--- The task ---
Although pictures appear in the entries below, leave them out and print exactly the lines from the first line through the line containing "## Veja o desafio / View the challenge".

--- Provided material ---

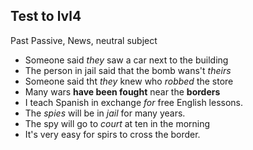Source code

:## Test to lvl4

Past Passive, News, neutral subject

- Someone said *they* saw a car next to the building
- The person in jail said that the bomb wans't *theirs*
- Someone said tht *they* knew who *robbed* the store
- Many wars **have been fought** near the **borders**
- I teach Spanish in exchange *for* free English lessons.
- The *spies* will be in *jail* for many years.
- The spy will go to *court* at ten in the morning
- It's very easy for spirs to cross the border.

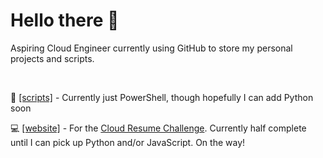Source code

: # Hello there 👋

Aspiring Cloud Engineer currently using GitHub to store my personal projects and scripts. 

<br>

:blue_book: <a href="https://github.com/cmeadowstech/scripts">[scripts]</a> - Currently just PowerShell, though hopefully I can add Python soon

:computer: <a href="https://github.com/cmeadowstech/Website">[website]</a> - For the <a href="https://cloudresumechallenge.dev/">Cloud Resume Challenge</a>. Currently half complete until I can pick up Python and/or JavaScript. On the way! 


<!--
**cmeadowstech/cmeadowstech** is a ✨ _special_ ✨ repository because its `README.md` (this file) appears on your GitHub profile.

Here are some ideas to get you started:

- 🔭 I’m currently working on ...
- 🌱 I’m currently learning ...
- 👯 I’m looking to collaborate on ...
- 🤔 I’m looking for help with ...
- 💬 Ask me about ...
- 📫 How to reach me: ...
- 😄 Pronouns: ...
- ⚡ Fun fact: ...
-->
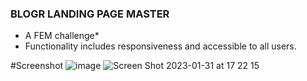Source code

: ### BLOGR LANDING PAGE MASTER

* A FEM challenge*
* Functionality includes responsiveness and accessible to all users.

#Screenshot
![image](https://user-images.githubusercontent.com/95982650/215819128-7b149185-f5a0-42b0-b5a5-a28fba40643c.png)
![Screen Shot 2023-01-31 at 17 22 15](https://user-images.githubusercontent.com/95982650/215819325-5ed935a6-07ee-4511-8fa8-1f0c2becebdd.png)
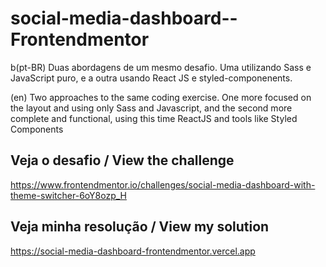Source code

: # social-media-dashboard--Frontendmentor

b(pt-BR) Duas abordagens de um mesmo desafio. Uma utilizando Sass e JavaScript puro, e a outra usando React JS e styled-componenents.

(en) Two approaches to the same coding exercise. One more focused on the layout and using only Sass and Javascript, and the second more complete and functional, using this time ReactJS and tools like Styled Components

## Veja o desafio / View the challenge
https://www.frontendmentor.io/challenges/social-media-dashboard-with-theme-switcher-6oY8ozp_H

## Veja minha resolução / View my solution
https://social-media-dashboard-frontendmentor.vercel.app
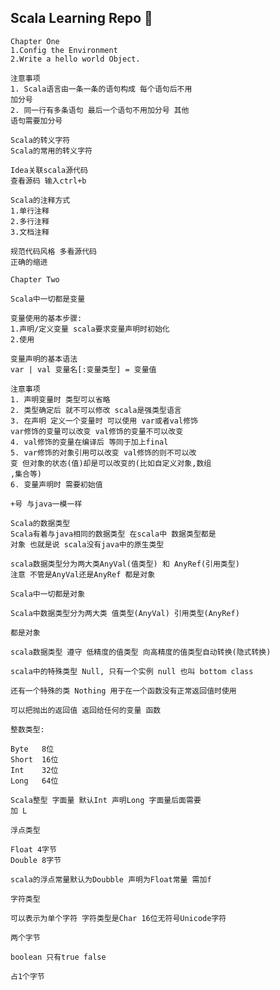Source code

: ## Scala Learning Repo :tada:

    Chapter One
    1.Config the Environment
    2.Write a hello world Object.
    
    注意事项
    1. Scala语言由一条一条的语句构成 每个语句后不用
    加分号
    2. 同一行有多条语句 最后一个语句不用加分号 其他
    语句需要加分号
    
    Scala的转义字符
    Scala的常用的转义字符
    
    Idea关联scala源代码
    查看源码 输入ctrl+b
    
    Scala的注释方式
    1.单行注释
    2.多行注释
    3.文档注释
    
    规范代码风格 多看源代码
    正确的缩进
    
    Chapter Two
    
    Scala中一切都是变量
    
    变量使用的基本步骤:
    1.声明/定义变量 scala要求变量声明时初始化
    2.使用
    
    变量声明的基本语法
    var | val 变量名[:变量类型] = 变量值
    
    注意事项
    1. 声明变量时 类型可以省略
    2. 类型确定后 就不可以修改 scala是强类型语言
    3. 在声明 定义一个变量时 可以使用 var或者val修饰
    var修饰的变量可以改变 val修饰的变量不可以改变
    4. val修饰的变量在编译后 等同于加上final 
    5. var修饰的对象引用可以改变 val修饰的则不可以改
    变 但对象的状态(值)却是可以改变的(比如自定义对象,数组
    ,集合等)
    6. 变量声明时 需要初始值
    
    +号 与java一模一样
    
    Scala的数据类型
    Scala有着与java相同的数据类型 在scala中 数据类型都是
    对象 也就是说 scala没有java中的原生类型
    
    scala数据类型分为两大类AnyVal(值类型) 和 AnyRef(引用类型)
    注意 不管是AnyVal还是AnyRef 都是对象
    
    Scala中一切都是对象
    
    Scala中数据类型分为两大类 值类型(AnyVal) 引用类型(AnyRef)
    
    都是对象
    
    scala数据类型 遵守 低精度的值类型 向高精度的值类型自动转换(隐式转换)
    
    scala中的特殊类型 Null, 只有一个实例 null 也叫 bottom class
    
    还有一个特殊的类 Nothing 用于在一个函数没有正常返回值时使用
    
    可以把抛出的返回值 返回给任何的变量 函数
    
    整数类型:
    
    Byte   8位 
    Short  16位
    Int    32位
    Long   64位
    
    Scala整型 字面量 默认Int 声明Long 字面量后面需要
    加 L
    
    浮点类型
    
    Float 4字节
    Double 8字节
    
    scala的浮点常量默认为Doubble 声明为Float常量 需加f
    
    字符类型
    
    可以表示为单个字符 字符类型是Char 16位无符号Unicode字符
    
    两个字节 
    
    boolean 只有true false
    
    占1个字节
    
    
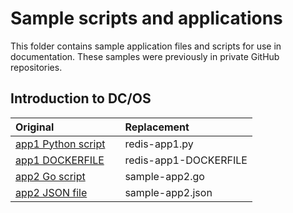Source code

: # Sample scripts and applications
This folder contains sample application files and scripts for use in documentation. These samples were previously in private GitHub repositories.

## Introduction to DC/OS
| Original  |        | Replacement  |
| :-------- | :----: | :----------- |
| [app1 Python script](https://raw.githubusercontent.com/joerg84/dcos-101/master/app1/app1.py) |  | redis-app1.py |
| [app1 DOCKERFILE](https://github.com/joerg84/dcos-101/blob/master/app1/DOCKERFILE) |  | redis-app1-DOCKERFILE |
| [app2 Go script](https://github.com/joerg84/dcos-101/blob/master/app2/app2.go) |  | sample-app2.go|
| [app2 JSON file](https://raw.githubusercontent.com/joerg84/dcos-101/master/app2/app2.json) |  | sample-app2.json |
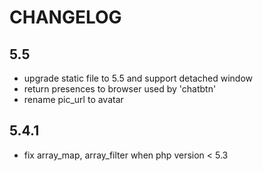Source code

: 
CHANGELOG
=========

5.5
-----

* upgrade static file to 5.5 and support detached window
* return presences to browser used by 'chatbtn'
* rename pic_url to avatar


5.4.1
-----

* fix array_map, array_filter when php version < 5.3

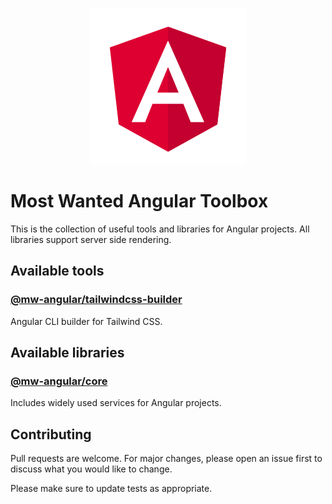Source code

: <p align="center">
  <img width="250" height="250" src="https://raw.githubusercontent.com/mw-angular/toolbox/main/logo.png">
</p>

# Most Wanted Angular Toolbox

This is the collection of useful tools and libraries for Angular projects.
All libraries support server side rendering.

## Available tools

### [@mw-angular/tailwindcss-builder](https://github.com/mw-angular/toolbox/tree/main/libs/mw-angular/tailwindcss-builder#mw-angulartailwindcss-builder)

Angular CLI builder for Tailwind CSS.

## Available libraries

### [@mw-angular/core](https://github.com/mw-angular/toolbox/tree/main/libs/mw-angular/core#mw-angularcore)

Includes widely used services for Angular projects.

## Contributing

Pull requests are welcome.
For major changes, please open an issue first to discuss what you would like to change.

Please make sure to update tests as appropriate.
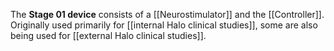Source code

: The **Stage 01 device** consists of a [[Neurostimulator]] and the [[Controller]].  Originally used primarily for [[internal Halo clinical studies]], some are also being used for [[external Halo clinical studies]].
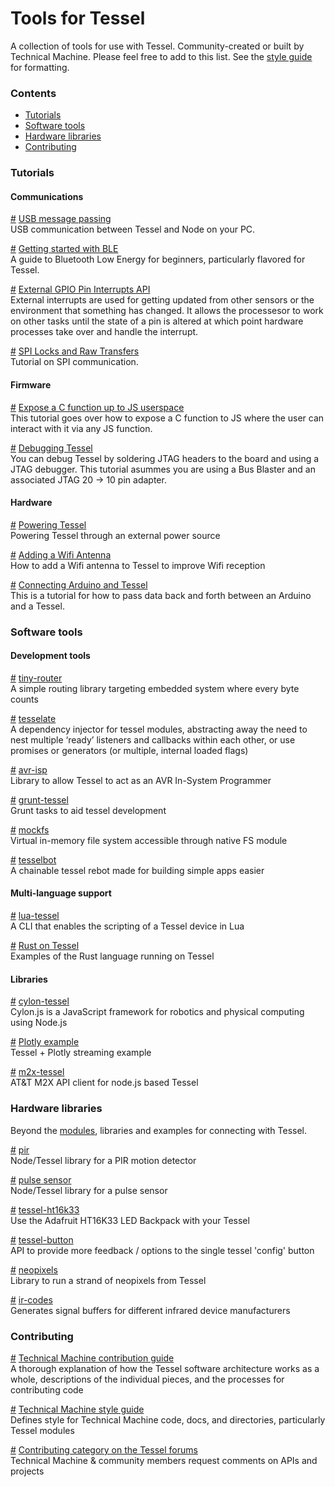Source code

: # Tools for Tessel

A collection of tools for use with Tessel. Community-created or built by Technical Machine. Please feel free to add to this list. See the [style guide](https://github.com/tessel/style#api-formatting) for formatting.

### Contents

* [Tutorials](#tutorials)
* [Software tools](#software-tools)
* [Hardware libraries](#hardware-libraries)
* [Contributing](#contributing)


### Tutorials

#### Communications

&#x20;<a href="#api-USB-message-passing-https-github-com-tessel-docs-tree-master-tutorials-usb_messages" name="api-USB-message-passing-https-github-com-tessel-docs-tree-master-tutorials-usb_messages">#</a> [USB message passing]( https://github.com/tessel/docs/tree/master/tutorials/usb_messages )  
USB communication between Tessel and Node on your PC.

&#x20;<a href="#api-Getting-started-with-BLE-https-github-com-tessel-docs-blob-master-tutorials-ble-getting-started-md" name="api-Getting-started-with-BLE-https-github-com-tessel-docs-blob-master-tutorials-ble-getting-started-md">#</a> [Getting started with BLE]( https://github.com/tessel/docs/blob/master/tutorials/ble-getting-started.md )  
A guide to Bluetooth Low Energy for beginners, particularly flavored for Tessel.

&#x20;<a href="#api-External-GPIO-Pin-Interrupts-API-https-github-com-tessel-docs-blob-master-tutorials-gpio-interrupts-md" name="api-External-GPIO-Pin-Interrupts-API-https-github-com-tessel-docs-blob-master-tutorials-gpio-interrupts-md">#</a> [External GPIO Pin Interrupts API]( https://github.com/tessel/docs/blob/master/tutorials/gpio-interrupts.md )  
External interrupts are used for getting updated from other sensors or the environment that something has changed. It allows the processesor to work on other tasks until the state of a pin is altered at which point hardware processes take over and handle the interrupt.

&#x20;<a href="#api-SPI-Locks-and-Raw-Transfers-https-github-com-tessel-docs-blob-master-tutorials-raw-spi-md" name="api-SPI-Locks-and-Raw-Transfers-https-github-com-tessel-docs-blob-master-tutorials-raw-spi-md">#</a> [SPI Locks and Raw Transfers]( https://github.com/tessel/docs/blob/master/tutorials/raw-spi.md )  
Tutorial on SPI communication.

#### Firmware

&#x20;<a href="#api-Expose-a-C-function-up-to-JS-userspace-https-github-com-tessel-docs-blob-master-tutorials-c-to-js-md" name="api-Expose-a-C-function-up-to-JS-userspace-https-github-com-tessel-docs-blob-master-tutorials-c-to-js-md">#</a> [Expose a C function up to JS userspace]( https://github.com/tessel/docs/blob/master/tutorials/c-to-js.md )  
This tutorial goes over how to expose a C function to JS where the user can interact with it via any JS function.

&#x20;<a href="#api-Debugging-Tessel-https-github-com-tessel-docs-blob-master-tutorials-debug-using-busblaster-md" name="api-Debugging-Tessel-https-github-com-tessel-docs-blob-master-tutorials-debug-using-busblaster-md">#</a> [Debugging Tessel]( https://github.com/tessel/docs/blob/master/tutorials/debug-using-busblaster.md )  
You can debug Tessel by soldering JTAG headers to the board and using a JTAG debugger. This tutorial asummes you are using a Bus Blaster and an associated JTAG 20 -> 10 pin adapter.


#### Hardware

&#x20;<a href="#api-Powering-Tessel-https-github-com-tessel-hardware-blob-master-powering-tessel-md" name="api-Powering-Tessel-https-github-com-tessel-hardware-blob-master-powering-tessel-md">#</a> [Powering Tessel]( https://github.com/tessel/hardware/blob/master/powering-tessel.md )  
Powering Tessel through an external power source

&#x20;<a href="#api-Adding-a-Wifi-Antenna-https-github-com-tessel-hardware-blob-master-external-wifi-antenna-md" name="api-Adding-a-Wifi-Antenna-https-github-com-tessel-hardware-blob-master-external-wifi-antenna-md">#</a> [Adding a Wifi Antenna]( https://github.com/tessel/hardware/blob/master/external-wifi-antenna.md )  
How to add a Wifi antenna to Tessel to improve Wifi reception

&#x20;<a href="#api-Connecting-Arduino-and-Tessel-https-github-com-tessel-docs-blob-master-tutorials-connect-arduino-tessel-md" name="api-Connecting-Arduino-and-Tessel-https-github-com-tessel-docs-blob-master-tutorials-connect-arduino-tessel-md">#</a> [Connecting Arduino and Tessel]( https://github.com/tessel/docs/blob/master/tutorials/connect-arduino-tessel.md )  
This is a tutorial for how to pass data back and forth between an Arduino and a Tessel.


### Software tools

#### Development tools

&#x20;<a href="#api-tiny-router-https-www-npmjs-org-package-tiny-router" name="api-tiny-router-https-www-npmjs-org-package-tiny-router">#</a> [tiny-router]( https://www.npmjs.org/package/tiny-router )  
A simple routing library targeting embedded system where every byte counts

&#x20;<a href="#api-tesselate-https-www-npmjs-org-package-tesselate" name="api-tesselate-https-www-npmjs-org-package-tesselate">#</a> [tesselate]( https://www.npmjs.org/package/tesselate )  
A dependency injector for tessel modules, abstracting away the need to nest multiple ‘ready’ listeners and callbacks within each other, or use promises or generators (or multiple, internal loaded flags)

&#x20;<a href="#api-avr-isp-https-www-npmjs-org-package-avr-isp" name="api-avr-isp-https-www-npmjs-org-package-avr-isp">#</a> [avr-isp]( https://www.npmjs.org/package/avr-isp )  
Library to allow Tessel to act as an AVR In-System Programmer

&#x20;<a href="#api-grunt-tessel-https-www-npmjs-org-package-grunt-tessel" name="api-grunt-tessel-https-www-npmjs-org-package-grunt-tessel">#</a> [grunt-tessel]( https://www.npmjs.org/package/grunt-tessel )  
Grunt tasks to aid tessel development

&#x20;<a href="#api-mockfs-https-github-com-Olegas-node-mockfs" name="api-mockfs-https-github-com-Olegas-node-mockfs">#</a> [mockfs]( https://github.com/Olegas/node-mockfs )  
Virtual in-memory file system accessible through native FS module

&#x20;<a href="#api-tesselbot-https-www-npmjs-org-package-tesselbot" name="api-tesselbot-https-www-npmjs-org-package-tesselbot">#</a> [tesselbot]( https://www.npmjs.org/package/tesselbot )  
A chainable tessel rebot made for building simple apps easier

#### Multi-language support
&#x20;<a href="#api-lua-tessel-https-www-npmjs-org-package-lua-tessel" name="api-lua-tessel-https-www-npmjs-org-package-lua-tessel">#</a> [lua-tessel]( https://www.npmjs.org/package/lua-tessel )  
A CLI that enables the scripting of a Tessel device in Lua

&#x20;<a href="#api-Rust-on-Tessel-https-github-com-kevinmehall-rust-tessel" name="api-Rust-on-Tessel-https-github-com-kevinmehall-rust-tessel">#</a> [Rust on Tessel]( https://github.com/kevinmehall/rust-tessel )  
Examples of the Rust language running on Tessel

#### Libraries

&#x20;<a href="#api-cylon-tessel-https-www-npmjs-org-package-cylon-tessel" name="api-cylon-tessel-https-www-npmjs-org-package-cylon-tessel">#</a> [cylon-tessel]( https://www.npmjs.org/package/cylon-tessel )  
Cylon.js is a JavaScript framework for robotics and physical computing using Node.js

&#x20;<a href="#api-Plotly-example-https-gist-github-com-alexander-daniel-856ccc58c4cda1707ab2" name="api-Plotly-example-https-gist-github-com-alexander-daniel-856ccc58c4cda1707ab2">#</a> [Plotly example]( https://gist.github.com/alexander-daniel/856ccc58c4cda1707ab2 )  
Tessel + Plotly streaming example

&#x20;<a href="#api-m2x-tessel-https-www-npmjs-org-package-m2x-tessel" name="api-m2x-tessel-https-www-npmjs-org-package-m2x-tessel">#</a> [m2x-tessel]( https://www.npmjs.org/package/m2x-tessel )  
AT&T M2X API client for node.js based Tessel


### Hardware libraries

Beyond the [modules](//tessel.io/modules), libraries and examples for connecting with Tessel.

&#x20;<a href="#api-pir-https-www-npmjs-org-package-pir" name="api-pir-https-www-npmjs-org-package-pir">#</a> [pir]( https://www.npmjs.org/package/pir )  
Node/Tessel library for a PIR motion detector

&#x20;<a href="#api-pulse-sensor-https-www-npmjs-org-package-pulsesensor" name="api-pulse-sensor-https-www-npmjs-org-package-pulsesensor">#</a> [pulse sensor]( https://www.npmjs.org/package/pulsesensor )  
Node/Tessel library for a pulse sensor

&#x20;<a href="#api-tessel-ht16k33-https-www-npmjs-com-package-backpack-ht16k33" name="api-tessel-ht16k33-https-www-npmjs-com-package-backpack-ht16k33">#</a> [tessel-ht16k33]( https://www.npmjs.com/package/backpack-ht16k33 )  
Use the Adafruit HT16K33 LED Backpack with your Tessel

&#x20;<a href="#api-tessel-button-https-www-npmjs-org-package-tessel-button" name="api-tessel-button-https-www-npmjs-org-package-tessel-button">#</a> [tessel-button]( https://www.npmjs.org/package/tessel-button )  
API to provide more feedback / options to the single tessel 'config' button

&#x20;<a href="#api-neopixels-https-www-npmjs-org-package-neopixels" name="api-neopixels-https-www-npmjs-org-package-neopixels">#</a> [neopixels]( https://www.npmjs.org/package/neopixels )  
Library to run a strand of neopixels from Tessel

&#x20;<a href="#api-ir-codes-https-www-npmjs-org-package-ir-codes" name="api-ir-codes-https-www-npmjs-org-package-ir-codes">#</a> [ir-codes]( https://www.npmjs.org/package/ir-codes )  
Generates signal buffers for different infrared device manufacturers


### Contributing

&#x20;<a href="#api-Technical-Machine-contribution-guide-https-github-com-tessel-contribution-guide" name="api-Technical-Machine-contribution-guide-https-github-com-tessel-contribution-guide">#</a> [Technical Machine contribution guide]( https://github.com/tessel/contribution-guide )  
A thorough explanation of how the Tessel software architecture works as a whole, descriptions of the individual pieces, and the processes for contributing code

&#x20;<a href="#api-Technical-Machine-style-guide-https-github-com-tessel-style" name="api-Technical-Machine-style-guide-https-github-com-tessel-style">#</a> [Technical Machine style guide]( https://github.com/tessel/style )  
Defines style for Technical Machine code, docs, and directories, particularly Tessel modules

&#x20;<a href="#api-Contributing-category-on-the-Tessel-forums-https-forums-tessel-io-c-contributing" name="api-Contributing-category-on-the-Tessel-forums-https-forums-tessel-io-c-contributing">#</a> [Contributing category on the Tessel forums]( https://forums.tessel.io/c/contributing )  
Technical Machine & community members request comments on APIs and projects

--- Response ---
Source code

:## Test to lvl4

Past Passive, News, neutral subject

- Someone said *they* saw a car next to the building
- The person in jail said that the bomb wans't *theirs*
- Someone said tht *they* knew who *robbed* the store
- Many wars **have been fought** near the **borders**
- I teach Spanish in exchange *for* free English lessons.
- The *spies* will be in *jail* for many years.
- The spy will go to *court* at ten in the morning
- It's very easy for spirs to cross the border.

Source code

: # Hello there 👋

Aspiring Cloud Engineer currently using GitHub to store my personal projects and scripts. 

<br>

:blue_book: <a href="https://github.com/cmeadowstech/scripts">[scripts]</a> - Currently just PowerShell, though hopefully I can add Python soon

:computer: <a href="https://github.com/cmeadowstech/Website">[website]</a> - For the <a href="https://cloudresumechallenge.dev/">Cloud Resume Challenge</a>. Currently half complete until I can pick up Python and/or JavaScript. On the way! 


<!--
**cmeadowstech/cmeadowstech** is a ✨ _special_ ✨ repository because its `README.md` (this file) appears on your GitHub profile.

Here are some ideas to get you started:

- 🔭 I’m currently working on ...
- 🌱 I’m currently learning ...
- 👯 I’m looking to collaborate on ...
- 🤔 I’m looking for help with ...
- 💬 Ask me about ...
- 📫 How to reach me: ...
- 😄 Pronouns: ...
- ⚡ Fun fact: ...
-->
Source code

: ### BLOGR LANDING PAGE MASTER

* A FEM challenge*
* Functionality includes responsiveness and accessible to all users.

#Screenshot
![image](https://user-images.githubusercontent.com/95982650/215819128-7b149185-f5a0-42b0-b5a5-a28fba40643c.png)
![Screen Shot 2023-01-31 at 17 22 15](https://user-images.githubusercontent.com/95982650/215819325-5ed935a6-07ee-4511-8fa8-1f0c2becebdd.png)
Source code

: # social-media-dashboard--Frontendmentor

b(pt-BR) Duas abordagens de um mesmo desafio. Uma utilizando Sass e JavaScript puro, e a outra usando React JS e styled-componenents.

(en) Two approaches to the same coding exercise. One more focused on the layout and using only Sass and Javascript, and the second more complete and functional, using this time ReactJS and tools like Styled Components

## Veja o desafio / View the challenge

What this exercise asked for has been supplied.